On aura remarqué que le langage conciliaire se fait ici très «technique»: il est question d’essence, de degré, d’ordination réciproque, de mode propre, de participation. C’est un vocabulaire issu de la tradition scolastique médiévale qui, en raison de sa précision, a été choisi pour éviter des confusions ou des à peu près. Car il s’agit, certes dans un contexte plus irénique qu’avant, d’exposer au mieux les choses, le sujet continuant d’être un point crucial du dialogue œcuménique avec nos frères protestants.

Petite exégèse conciliaire.

Le sujet du texte mentionné supra est le sacerdoce. Le mot peut être compris au sens large et au sens strict. Au sens large, il désigne celui qui donne le sacré (sacer – dare), que ce soit la Parole de Dieu, la grâce, les commandements… Au sens strict, il désigne celui qui offre le sacrifice, distingué de celui qui dit la Parole de Dieu – le prophète – et de celui qui commande au nom de Dieu, le roi[2]. Notre texte doit s’entendre au sens large.

En second lieu, le sacerdoce ainsi entendu n’est présent dans sa perfection qu’en un seul, le Christ. Le sacerdoce baptismal comme le sacerdoce des ministres est une participation au sacerdoce plénier du Christ. Il y a nécessairement moins dans celui qui participe (il «prend part») que dans celui qui est la source participée. Cette précision n’est pas sans importance: c’est toujours par rapport au Christ qu’il faut comprendre la qualité sacerdotale chrétienne. Les deux sacerdoces participés sont chacun une expression particulière et limitée d’une plénitude qui n’est que dans le Christ.

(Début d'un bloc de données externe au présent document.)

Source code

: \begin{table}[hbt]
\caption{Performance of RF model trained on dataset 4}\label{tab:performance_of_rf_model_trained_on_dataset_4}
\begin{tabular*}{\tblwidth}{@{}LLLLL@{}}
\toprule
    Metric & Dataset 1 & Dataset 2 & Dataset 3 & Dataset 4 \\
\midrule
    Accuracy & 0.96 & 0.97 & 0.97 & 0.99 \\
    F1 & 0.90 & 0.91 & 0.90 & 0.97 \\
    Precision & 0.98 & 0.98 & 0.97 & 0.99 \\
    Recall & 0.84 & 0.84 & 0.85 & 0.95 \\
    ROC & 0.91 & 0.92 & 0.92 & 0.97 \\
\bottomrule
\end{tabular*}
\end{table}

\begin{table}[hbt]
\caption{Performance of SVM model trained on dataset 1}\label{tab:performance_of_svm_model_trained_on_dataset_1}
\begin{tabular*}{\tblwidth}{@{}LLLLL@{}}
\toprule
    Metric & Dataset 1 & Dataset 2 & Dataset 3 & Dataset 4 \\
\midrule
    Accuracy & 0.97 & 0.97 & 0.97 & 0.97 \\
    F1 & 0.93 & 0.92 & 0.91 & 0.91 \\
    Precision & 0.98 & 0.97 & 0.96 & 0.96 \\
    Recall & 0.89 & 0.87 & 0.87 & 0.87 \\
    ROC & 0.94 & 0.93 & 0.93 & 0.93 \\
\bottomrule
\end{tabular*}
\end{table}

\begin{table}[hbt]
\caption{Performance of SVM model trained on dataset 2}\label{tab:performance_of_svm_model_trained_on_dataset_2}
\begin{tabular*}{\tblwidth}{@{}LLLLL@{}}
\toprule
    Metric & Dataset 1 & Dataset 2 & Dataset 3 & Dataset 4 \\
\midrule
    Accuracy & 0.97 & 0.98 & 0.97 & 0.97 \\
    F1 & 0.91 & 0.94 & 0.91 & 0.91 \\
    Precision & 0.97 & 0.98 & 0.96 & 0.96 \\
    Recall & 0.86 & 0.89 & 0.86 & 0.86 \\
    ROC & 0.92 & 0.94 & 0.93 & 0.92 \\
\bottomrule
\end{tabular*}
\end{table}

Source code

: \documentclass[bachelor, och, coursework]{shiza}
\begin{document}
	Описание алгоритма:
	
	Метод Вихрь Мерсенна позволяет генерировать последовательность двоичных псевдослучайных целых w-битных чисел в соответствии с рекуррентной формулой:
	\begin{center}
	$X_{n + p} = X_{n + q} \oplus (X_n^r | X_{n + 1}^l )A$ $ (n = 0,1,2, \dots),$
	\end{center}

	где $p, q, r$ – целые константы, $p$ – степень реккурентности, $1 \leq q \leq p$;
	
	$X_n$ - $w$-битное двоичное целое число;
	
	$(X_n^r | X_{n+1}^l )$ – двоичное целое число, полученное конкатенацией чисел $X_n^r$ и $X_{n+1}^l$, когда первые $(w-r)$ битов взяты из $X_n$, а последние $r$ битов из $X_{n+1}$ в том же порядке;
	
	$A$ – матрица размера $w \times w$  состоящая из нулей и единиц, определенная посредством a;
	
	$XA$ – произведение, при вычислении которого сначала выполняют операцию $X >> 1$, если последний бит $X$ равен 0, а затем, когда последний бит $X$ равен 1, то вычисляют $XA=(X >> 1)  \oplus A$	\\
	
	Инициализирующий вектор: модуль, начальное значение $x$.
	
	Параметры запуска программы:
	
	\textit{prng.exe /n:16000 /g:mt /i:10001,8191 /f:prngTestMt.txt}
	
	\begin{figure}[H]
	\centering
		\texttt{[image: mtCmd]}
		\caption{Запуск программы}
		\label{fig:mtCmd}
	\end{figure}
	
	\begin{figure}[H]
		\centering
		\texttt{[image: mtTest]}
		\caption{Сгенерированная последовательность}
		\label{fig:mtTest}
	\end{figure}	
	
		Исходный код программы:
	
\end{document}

En troisième lieu, les deux sacerdoces participés sont en relation réciproque. Comme ils sont, chacun, «partiels», chacun appelle l’autre pour qu’ensemble la perfection sacerdotale du Christ soit manifestée. Il y aurait autant d’erreur à tout fonder sur un seul sacerdoce, que ce soit la condition baptismale ou ministérielle, car ce serait se priver à chaque fois de la plénitude qui est dans le Christ et qui n’est rendue présente que par la distinction et la relation des deux sacerdoces.

Deux sacerdoces différent par «essence»

En quatrième lieu, c’est le plus «technique», ces deux sacerdoces participés «diffèrent par essence et pas seulement par degré». Voyons d’un peu plus près.

Par essence: il s’agit dans les deux cas de deux authentiques sacerdoces – il n’y en a pas un qui serait réel et vrai, l’autre n’étant qu’une image (pieuse…) – c’est-à-dire de deux façons dont les choses sacrées sont données. Ces deux façons sont essentiellement différentes. Où est cette différence profonde? Elle tient dans le fait que le sacerdoce ministériel, pur service, transmet le sacré venant du Père dans le Christ et par l’Esprit.

La Tradition a exprimé ce mode d’activité par le terme d’instrument. Le ministre est dans les mains du Christ comme l’outil est dans les mains de l’artisan. Le sacerdoce baptismal transmet bien le sacré venant du Père par le Fils dans l’Esprit mais à partir de ce qu’il en vit effectivement. C’est dans la mesure des progrès de la sainteté personnelle du baptisé que celui-ci peut transmettre ce dont il vit. Autrement dit, les ministres sont configurés au Christ en tant que le Christ-homme transmet la vie divine à la façon d’un instrument; les baptisés sont configurés au Christ en tant que le Christ-homme, lui-même plein de grâce et de vérité (Jn 1,14), communique ce qu’il possède personnellement (Jn 1.16).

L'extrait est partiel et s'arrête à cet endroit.